* _Task item_: Look through the records, and whenever a line includes the word "begin", copy it.

*** Opening Supplied entries ***

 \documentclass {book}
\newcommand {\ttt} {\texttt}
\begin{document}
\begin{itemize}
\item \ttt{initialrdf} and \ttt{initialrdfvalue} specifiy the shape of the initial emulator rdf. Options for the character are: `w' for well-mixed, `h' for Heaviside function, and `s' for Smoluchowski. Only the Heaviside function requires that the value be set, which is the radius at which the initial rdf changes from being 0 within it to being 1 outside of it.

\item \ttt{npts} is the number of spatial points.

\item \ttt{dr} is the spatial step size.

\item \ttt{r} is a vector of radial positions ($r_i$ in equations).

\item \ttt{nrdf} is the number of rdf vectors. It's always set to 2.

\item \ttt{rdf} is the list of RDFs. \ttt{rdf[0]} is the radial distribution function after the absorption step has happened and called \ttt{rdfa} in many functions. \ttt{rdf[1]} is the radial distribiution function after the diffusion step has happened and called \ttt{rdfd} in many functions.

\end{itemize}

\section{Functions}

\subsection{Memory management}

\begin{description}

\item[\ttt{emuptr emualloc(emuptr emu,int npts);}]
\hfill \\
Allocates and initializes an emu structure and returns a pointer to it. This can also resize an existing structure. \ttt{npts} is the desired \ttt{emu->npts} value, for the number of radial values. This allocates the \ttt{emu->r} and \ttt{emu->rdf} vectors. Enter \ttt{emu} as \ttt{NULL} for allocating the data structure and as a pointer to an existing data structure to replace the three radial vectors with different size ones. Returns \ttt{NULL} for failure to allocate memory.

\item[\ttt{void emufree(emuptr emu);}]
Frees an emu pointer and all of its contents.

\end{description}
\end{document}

*** Closing Supplied entries ***

* _Written answer_:
\begin{document}
\begin{itemize}
\begin{description}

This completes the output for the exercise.